20 abr. 2024

Ese mundo sin crisis

Luis Bareiro – @luisbareiro

Es una regla de oro. Cuando sabés que la empresa en la que estás trabajando tiene una caída brutal de sus ingresos, jamás se te ocurriría pedir un aumento de salario.

Ante las crisis, el sentido común te dice que lo mejor es cumplir eficientemente tu trabajo, esperar que no haya despidos y aguardar a que pase la tormenta.

Siempre habrá injusticias por corregir, gente que gana más de lo que debería y muchos que ganan menos de lo que corresponde; trabajadores sin seguro social y gastos que nunca tendrían que hacerse. Pero cuando la economía se desploma, la prioridad es conservar el empleo; ya habrá tiempo para retomar las banderas de las reivindicaciones.

Esa es la lógica que opera en el mundo real, el del trabajador privado, el que ocupa al noventa por ciento de la población económicamente activa.

En ese mundo, el desplome económico congeló salarios y provocó cientos de despidos.

Es un mundo donde una tercera parte son cuentapropistas (no tienen un empleador y dependen de lo que hagan en el día) y casi la totalidad de los otros dos tercios son empleados de microempresas, modestos comercios que no tienen más de cinco contratados.

En ese mundo, ocho de cada diez trabajadores carecen de un seguro médico y nunca tendrán el beneficio de la jubilación. Más de la mitad tiene ingresos menores al salario mínimo legal vigentes y trabaja más o menos horas de lo que establece la ley.

En ese mundo, sin embargo, nadie escapa de los impuestos. Cada litro de leche y cada kilo de carne tributa su IVA. Esos contribuyentes reciben, en contrapartida, los calamitosos servicios de educación, salud y seguridad que entrega el Estado.

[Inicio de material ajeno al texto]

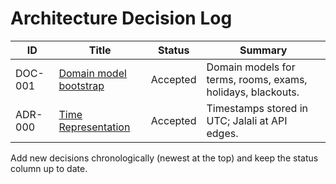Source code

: # Architecture Decision Log

| ID | Title | Status | Summary |
| --- | --- | --- | --- |
| DOC-001 | [Domain model bootstrap](MODELS.md) | Accepted | Domain models for terms, rooms, exams, holidays, blackouts. |
| ADR-000 | [Time Representation](ADR-000-time-representation.md) | Accepted | Timestamps stored in UTC; Jalali at API edges. |


Add new decisions chronologically (newest at the top) and keep the status column up to date.
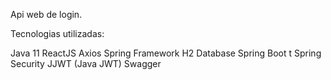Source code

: Api web de login.

Tecnologias utilizadas: 

Java 11
ReactJS
Axios
Spring Framework
H2 Database
Spring Boot t
Spring Security
JJWT (Java JWT)
Swagger
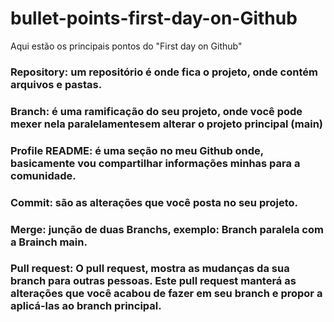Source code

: # bullet-points-first-day-on-Github
Aqui estão os principais pontos do "First day on Github"

### Repository: um repositório é onde fica o projeto, onde contém arquivos e pastas.

### Branch: é uma ramificação do seu projeto, onde você pode mexer nela paralelamentesem alterar o projeto principal (main)

### Profile README: é uma seção no meu Github onde, basicamente vou compartilhar informações minhas para a comunidade.

### Commit: são as alterações que você posta no seu projeto.

### Merge: junção de duas Branchs, exemplo: Branch paralela com a Brainch main.

### Pull request: O pull request, mostra as mudanças da sua branch para outras pessoas. Este pull request manterá as alterações que você acabou de fazer em seu branch e propor a aplicá-las ao branch principal.

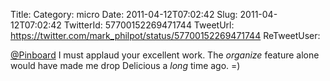 Title: 
Category: micro
Date: 2011-04-12T07:02:42
Slug: 2011-04-12T07:02:42
TwitterId: 57700152269471744
TweetUrl: https://twitter.com/mark_philpot/status/57700152269471744
ReTweetUser: 

[@Pinboard](https://twitter.com/Pinboard) I must applaud your excellent work.  The *organize* feature alone would have made me drop Delicious a *long* time ago. =)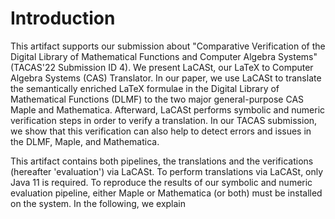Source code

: # Introduction

This artifact supports our submission about "Comparative Verification of the Digital Library of Mathematical Functions and Computer Algebra Systems" (TACAS'22 Submission ID 4).
We present LaCASt, our LaTeX to Computer Algebra Systems (CAS) Translator. In our paper, we use LaCASt to translate the semantically enriched LaTeX formulae in the Digital Library of Mathematical Functions (DLMF) to the two major general-purpose CAS Maple and Mathematica. Afterward, LaCASt performs symbolic and numeric verification steps in order to verify a translation. In our TACAS submission, we show that this verification can also help to detect errors and issues in the DLMF, Maple, and Mathematica.

This artifact contains both pipelines, the translations and the verifications (hereafter 'evaluation') via LaCASt. To perform translations via LaCASt, only Java 11 is required. To reproduce the results of our symbolic and numeric evaluation pipeline, either Maple or Mathematica (or both) must be installed on the system. In the following, we explain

El otro diez por ciento de los trabajadores corresponden a la minoría que habita el Estado.

Es un mundo mágico que desconoce la crisis; un mundo en el que, pese a que los ingresos públicos cayeron en más de 300 millones de dólares, atosigan al ministro López con pedidos de aumento de salario.

Los salarios públicos se comen ya cerca del ochenta por ciento de todo lo que se paga de impuestos.

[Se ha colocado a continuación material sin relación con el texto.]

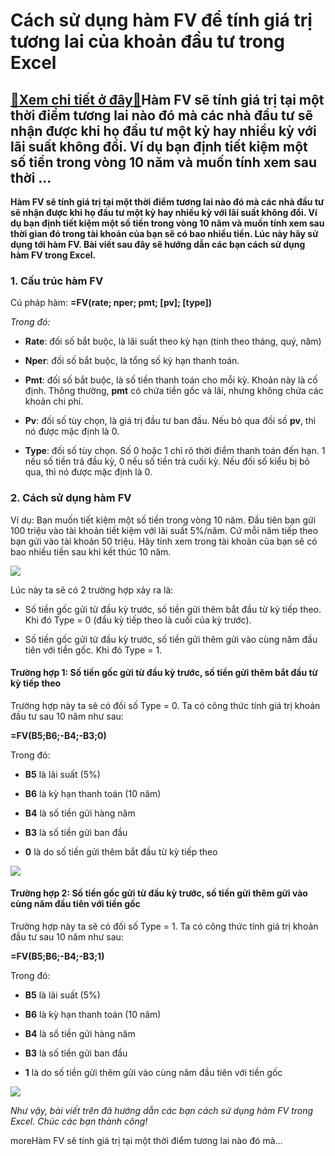 Cách sử dụng hàm FV để tính giá trị tương lai của khoản đầu tư trong Excel
==========================================================================

[:gift:Xem chi tiết ở đây:gift:](https://hddtvn.com/cach-su-dung-ham-fv-de-tinh-gia-tri-tuong-lai-cua-khoan-dau-tu-trong-excel/)Hàm FV sẽ tính giá trị tại một thời điểm tương lai nào đó mà các nhà đầu tư sẽ nhận được khi họ đầu tư một kỳ hay nhiều kỳ với lãi suất không đổi. Ví dụ bạn định tiết kiệm một số tiền trong vòng 10 năm và muốn tính xem sau thời …
-------------------------------------------------------------------------------------------------------------------------------------------------------------------------------------------------------------------------------------

**Hàm FV sẽ tính giá trị tại một thời điểm tương lai nào đó mà các nhà đầu tư sẽ nhận được khi họ đầu tư một kỳ hay nhiều kỳ với lãi suất không đổi. Ví dụ bạn định tiết kiệm một số tiền trong vòng 10 năm và muốn tính xem sau thời gian đó trong tài khoản của bạn sẽ có bao nhiều tiền. Lúc này hãy sử dụng tới hàm FV. Bài viết sau đây sẽ hướng dẫn các bạn cách sử dụng hàm FV trong Excel.**


### 1. Cấu trúc hàm FV


Cú pháp hàm: **=FV(rate; nper; pmt; [pv]; [type])**


*Trong đó:*




* **Rate**: đối số bắt buộc, là lãi suất theo kỳ hạn (tính theo tháng, quý, năm)

* **Nper**: đối số bắt buộc, là tổng số kỳ hạn thanh toán.

* **Pmt**: đối số bắt buộc, là số tiền thanh toán cho mỗi kỳ. Khoản này là cố định. Thông thường, **pmt** có chứa tiền gốc và lãi, nhưng không chứa các khoản chi phí.

* **Pv**: đối số tùy chọn, là giá trị đầu tư ban đầu. Nếu bỏ qua đối số **pv**, thì nó được mặc định là 0.

* **Type**: đối số tùy chọn. Số 0 hoặc 1 chỉ rõ thời điểm thanh toán đến hạn. 1 nếu số tiền trả đầu kỳ, 0 nếu số tiền trả cuối kỳ. Nếu đối số kiểu bị bỏ qua, thì nó được mặc định là 0.



### 2. Cách sử dụng hàm FV


Ví dụ: Bạn muốn tiết kiệm một số tiền trong vòng 10 năm. Đầu tiên bạn gửi 100 triệu vào tài khoản tiết kiệm với lãi suất 5%/năm. Cứ mỗi năm tiếp theo bạn gửi vào tài khoản 50 triệu. Hãy tính xem trong tài khoản của bạn sẽ có bao nhiều tiền sau khi kết thúc 10 năm.


![](https://hddtvn.com/wp-content/uploads/2021/01/GXDfh8S.png)


Lúc này ta sẽ có 2 trường hợp xảy ra là:




* Số tiền gốc gửi từ đầu kỳ trước, số tiền gửi thêm bắt đầu từ kỳ tiếp theo. Khi đó Type = 0 (đầu kỳ tiếp theo là cuối của kỳ trước).

* Số tiền gốc gửi từ đầu kỳ trước, số tiền gửi thêm gửi vào cùng năm đầu tiên với tiền gốc. Khi đó Type = 1.



#### **Trường hợp 1:** Số tiền gốc gửi từ đầu kỳ trước, số tiền gửi thêm bắt đầu từ kỳ tiếp theo


Trường hợp này ta sẽ có đối số Type = 0. Ta có công thức tính giá trị khoản đầu tư sau 10 năm như sau:


**=FV(B5;B6;-B4;-B3;0)**


Trong đó:




* **B5** là lãi suất (5%)

* **B6** là kỳ hạn thanh toán (10 năm)

* **B4** là số tiền gửi hàng năm

* **B3** là số tiền gửi ban đầu

* **0** là do số tiền gửi thêm bắt đầu từ kỳ tiếp theo



![](https://hddtvn.com/wp-content/uploads/2021/01/xfFuL3N.png)


#### Trường hợp 2: Số tiền gốc gửi từ đầu kỳ trước, số tiền gửi thêm gửi vào cùng năm đầu tiên với tiền gốc


Trường hợp này ta sẽ có đối số Type = 1. Ta có công thức tính giá trị khoản đầu tư sau 10 năm như sau:


**=FV(B5;B6;-B4;-B3;1)**


Trong đó:




* **B5** là lãi suất (5%)

* **B6** là kỳ hạn thanh toán (10 năm)

* **B4** là số tiền gửi hàng năm

* **B3** là số tiền gửi ban đầu

* **1** là do số tiền gửi thêm gửi vào cùng năm đầu tiên với tiền gốc



![](https://hddtvn.com/wp-content/uploads/2021/01/THpFGo9.png)


*Như vậy, bài viết trên đã hướng dẫn các bạn cách sử dụng hàm FV trong Excel. Chúc các bạn thành công!*


moreHàm FV sẽ tính giá trị tại một thời điểm tương lai nào đó mà…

Si se aprobaran todos los pedidos en carpeta, el presupuesto tendría un agujero de más de mil millones de dólares.

Por supuesto que muchos de los reclamos de los funcionarios se basan en la realidad. Piden equiparación porque hay funcionarios que ganan mucho y otros que ganan poco. Y eso es cierto. Pero hasta el que tiene el ingreso menor gana más que el promedio del trabajador privado.

La anarquía salarial es real y ha creado absurdos; mozos en el Congreso con ingresos de más de diez millones de guaraníes y directores de hospitales con menos de seis. Los funcionarios ven esos salarios disparatados, ven el derroche de la Justicia Electoral o el subsidio de los partidos políticos; pero nunca hacen números.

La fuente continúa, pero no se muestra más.